▶ [Instructions for the task]
A faithful transcript of every entry is required; pictures do not belong in it.
****************************************
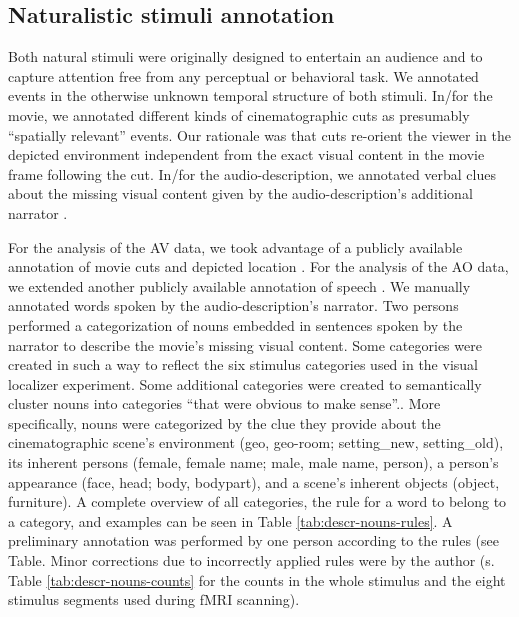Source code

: \documentclass[english]{article}
\begin{document}
\subsection{Naturalistic stimuli annotation}

Both natural stimuli were originally designed to entertain an audience and to capture attention free from any perceptual or behavioral task.
We annotated events in the otherwise unknown temporal structure of both stimuli.
In/for the movie, we annotated different kinds of cinematographic cuts \citep{haeusler2016cutanno} as presumably ``spatially relevant'' events.
Our rationale was that cuts re-orient the viewer in the depicted environment
independent from the exact visual content in the movie frame following the cut.
In/for the audio-description, we annotated verbal clues about the missing visual content given by the audio-description's additional narrator \citep{haeusler2020speechanno}.

For the analysis of the AV data, we took advantage of a publicly available
annotation of movie cuts and depicted location \citep{haeusler2016cutanno}.
For the analysis of the AO data, we extended another publicly available
annotation of speech \citep{haeusler2020speechanno}. We manually annotated words
spoken by the audio-description's narrator.
Two persons performed a categorization of nouns embedded in sentences spoken by
the narrator to describe the movie's missing visual content. Some categories
were created in such a way to reflect the six stimulus categories used in the
visual localizer experiment. Some additional categories were created to
semantically cluster nouns into categories ``that were obvious to make
sense''..
More specifically, nouns were categorized by the clue they provide about the
cinematographic scene's environment (geo, geo-room; setting\_new, setting\_old),
its inherent persons (female, female name; male, male name, person), a person's
appearance (face, head; body, bodypart), and a scene's inherent objects (object,
furniture).
A complete overview of all categories, the rule for a word to belong to a
category, and examples can be seen in Table \ref{tab:descr-nouns-rules}.
A preliminary annotation was performed by one person according to the rules (see
Table. Minor corrections due to incorrectly applied rules were by the author (s.
Table \ref{tab:descr-nouns-counts} for the counts in the whole stimulus and the
eight stimulus segments used during fMRI scanning).
\end{document}
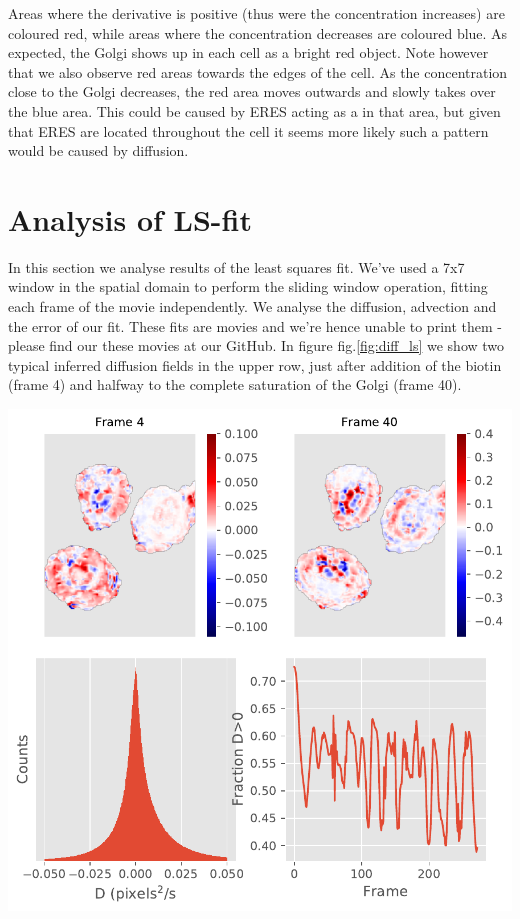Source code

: \documentclass[12pt,a4paper,]{Dissertate}
\let\origfigure\figure
\let\endorigfigure\endfigure
\renewenvironment{figure}[1][2] {
    \expandafter\origfigure\expandafter[H]
} {
    \endorigfigure
}
\begin{document}
Areas where the derivative is positive (thus were the concentration
increases) are coloured red, while areas where the concentration
decreases are coloured blue. As expected, the Golgi shows up in each
cell as a bright red object. Note however that we also observe red areas
towards the edges of the cell. As the concentration close to the Golgi
decreases, the red area moves outwards and slowly takes over the blue
area. This could be caused by ERES acting as a in that area, but given
that ERES are located throughout the cell it seems more likely such a
pattern would be caused by diffusion.

\hypertarget{analysis-of-ls-fit}{%
\section{Analysis of LS-fit}\label{analysis-of-ls-fit}}

In this section we analyse results of the least squares fit. We've used
a 7x7 window in the spatial domain to perform the sliding window
operation, fitting each frame of the movie independently. We analyse the
diffusion, advection and the error of our fit. These fits are movies and
we're hence unable to print them - please find our these movies at our
GitHub. In figure fig.\ref{fig:diff_ls} we show two typical inferred
diffusion fields in the upper row, just after addition of the biotin
(frame 4) and halfway to the complete saturation of the Golgi (frame
40).

\begin{figure}
\hypertarget{fig:diff_ls}{%
\centering
\includegraphics{source/figures/pdf/Diff.pdf}
\caption{Analysis of the inferred diffusion field. The upper row shows
the inferred field at two frames, while the lower row shows the
distribution of values and the fraction of physical values as a function
of time.}\label{fig:diff_ls}
}
\end{figure}
\end{document}
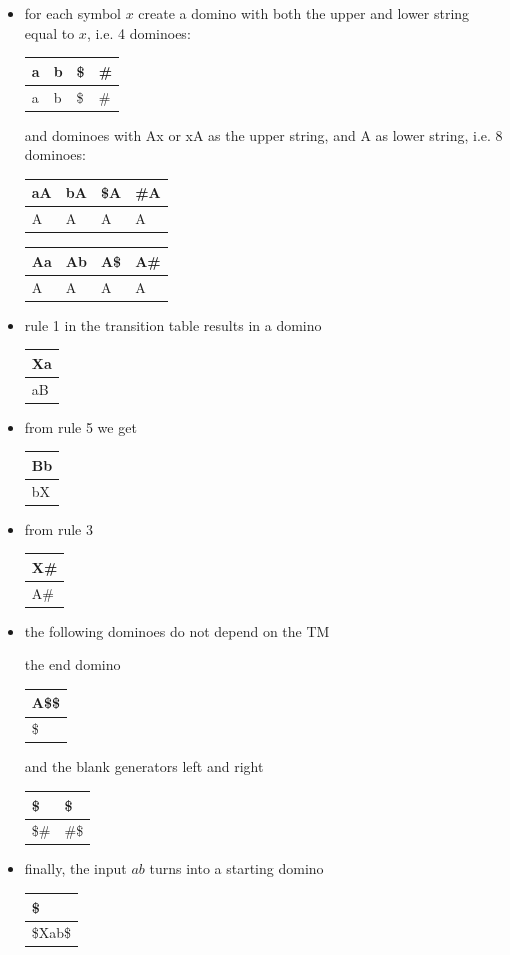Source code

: \begin{itemize}
\item for each symbol $x$ create a domino with both the upper and lower string
  equal to $x$, i.e. 4 dominoes:
\begin{tabular}{|l||l||l||l|}
\hline
a & b & \$ & \# \\ \hline
a & b & \$ & \# \\
\hline
\end{tabular}
and dominoes with Ax or xA as the upper string, and A as lower
string, i.e. 8 dominoes:
\begin{tabular}{|l||l||l||l|}
\hline
aA & bA & \$A & \#A \\ \hline
A & A & A & A \\
\hline
\end{tabular}
\begin{tabular}{|l||l||l||l|}
\hline
Aa & Ab & A\$ & A\# \\ \hline
A & A & A & A \\
\hline
\end{tabular}

\item rule 1 in the transition table results in a domino
\begin{tabular}{|l|}
\hline
Xa \\ \hline
aB \\
\hline
\end{tabular}

\item from rule 5 we get
\begin{tabular}{|l|}
\hline
Bb \\ \hline
bX \\
\hline
\end{tabular}

\item
from rule 3
\begin{tabular}{|l|}
\hline
X\# \\ \hline
A\# \\
\hline
\end{tabular}


\item
the following dominoes do not depend on the TM

the end domino
\begin{tabular}{|l|}
\hline
A\$\$                     \\ \hline
   \$                     \\ 
\hline
\end{tabular}
and the blank generators left and right
\begin{tabular}{|l||l|}
\hline
        \$   & \$         \\ \hline
        \$\# & \#\$       \\ 
\hline
\end{tabular}

\item
finally, the input $ab$ turns into a starting domino
\begin{tabular}{|l|}
\hline
\$ \\ \hline
\$Xab\$ \\ 
\hline
\end{tabular}
\end{itemize}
****************************************
▶ [Reply to the exercise]
Source code

: \documentclass[english]{article}
\begin{document}
\subsection{Naturalistic stimuli annotation}

Both natural stimuli were originally designed to entertain an audience and to capture attention free from any perceptual or behavioral task.
We annotated events in the otherwise unknown temporal structure of both stimuli.
In/for the movie, we annotated different kinds of cinematographic cuts \citep{haeusler2016cutanno} as presumably ``spatially relevant'' events.
Our rationale was that cuts re-orient the viewer in the depicted environment
independent from the exact visual content in the movie frame following the cut.
In/for the audio-description, we annotated verbal clues about the missing visual content given by the audio-description's additional narrator \citep{haeusler2020speechanno}.

For the analysis of the AV data, we took advantage of a publicly available
annotation of movie cuts and depicted location \citep{haeusler2016cutanno}.
For the analysis of the AO data, we extended another publicly available
annotation of speech \citep{haeusler2020speechanno}. We manually annotated words
spoken by the audio-description's narrator.
Two persons performed a categorization of nouns embedded in sentences spoken by
the narrator to describe the movie's missing visual content. Some categories
were created in such a way to reflect the six stimulus categories used in the
visual localizer experiment. Some additional categories were created to
semantically cluster nouns into categories ``that were obvious to make
sense''..
More specifically, nouns were categorized by the clue they provide about the
cinematographic scene's environment (geo, geo-room; setting\_new, setting\_old),
its inherent persons (female, female name; male, male name, person), a person's
appearance (face, head; body, bodypart), and a scene's inherent objects (object,
furniture).
A complete overview of all categories, the rule for a word to belong to a
category, and examples can be seen in Table \ref{tab:descr-nouns-rules}.
A preliminary annotation was performed by one person according to the rules (see
Table. Minor corrections due to incorrectly applied rules were by the author (s.
Table \ref{tab:descr-nouns-counts} for the counts in the whole stimulus and the
eight stimulus segments used during fMRI scanning).
\end{document}
Source code

: \documentclass[12pt,a4paper,]{Dissertate}
\let\origfigure\figure
\let\endorigfigure\endfigure
\renewenvironment{figure}[1][2] {
    \expandafter\origfigure\expandafter[H]
} {
    \endorigfigure
}
\begin{document}
Areas where the derivative is positive (thus were the concentration
increases) are coloured red, while areas where the concentration
decreases are coloured blue. As expected, the Golgi shows up in each
cell as a bright red object. Note however that we also observe red areas
towards the edges of the cell. As the concentration close to the Golgi
decreases, the red area moves outwards and slowly takes over the blue
area. This could be caused by ERES acting as a in that area, but given
that ERES are located throughout the cell it seems more likely such a
pattern would be caused by diffusion.

\hypertarget{analysis-of-ls-fit}{%
\section{Analysis of LS-fit}\label{analysis-of-ls-fit}}

In this section we analyse results of the least squares fit. We've used
a 7x7 window in the spatial domain to perform the sliding window
operation, fitting each frame of the movie independently. We analyse the
diffusion, advection and the error of our fit. These fits are movies and
we're hence unable to print them - please find our these movies at our
GitHub. In figure fig.\ref{fig:diff_ls} we show two typical inferred
diffusion fields in the upper row, just after addition of the biotin
(frame 4) and halfway to the complete saturation of the Golgi (frame
40).

\begin{figure}
\hypertarget{fig:diff_ls}{%
\centering
\includegraphics{source/figures/pdf/Diff.pdf}
\caption{Analysis of the inferred diffusion field. The upper row shows
the inferred field at two frames, while the lower row shows the
distribution of values and the fraction of physical values as a function
of time.}\label{fig:diff_ls}
}
\end{figure}
\end{document}
Source code

: \begin{itemize}
\item for each symbol $x$ create a domino with both the upper and lower string
  equal to $x$, i.e. 4 dominoes:
\begin{tabular}{|l||l||l||l|}
\hline
a & b & \$ & \# \\ \hline
a & b & \$ & \# \\
\hline
\end{tabular}
and dominoes with Ax or xA as the upper string, and A as lower
string, i.e. 8 dominoes:
\begin{tabular}{|l||l||l||l|}
\hline
aA & bA & \$A & \#A \\ \hline
A & A & A & A \\
\hline
\end{tabular}
\begin{tabular}{|l||l||l||l|}
\hline
Aa & Ab & A\$ & A\# \\ \hline
A & A & A & A \\
\hline
\end{tabular}

\item rule 1 in the transition table results in a domino
\begin{tabular}{|l|}
\hline
Xa \\ \hline
aB \\
\hline
\end{tabular}

\item from rule 5 we get
\begin{tabular}{|l|}
\hline
Bb \\ \hline
bX \\
\hline
\end{tabular}

\item
from rule 3
\begin{tabular}{|l|}
\hline
X\# \\ \hline
A\# \\
\hline
\end{tabular}


\item
the following dominoes do not depend on the TM

the end domino
\begin{tabular}{|l|}
\hline
A\$\$                     \\ \hline
   \$                     \\ 
\hline
\end{tabular}
and the blank generators left and right
\begin{tabular}{|l||l|}
\hline
        \$   & \$         \\ \hline
        \$\# & \#\$       \\ 
\hline
\end{tabular}

\item
finally, the input $ab$ turns into a starting domino
\begin{tabular}{|l|}
\hline
\$ \\ \hline
\$Xab\$ \\ 
\hline
\end{tabular}
\end{itemize}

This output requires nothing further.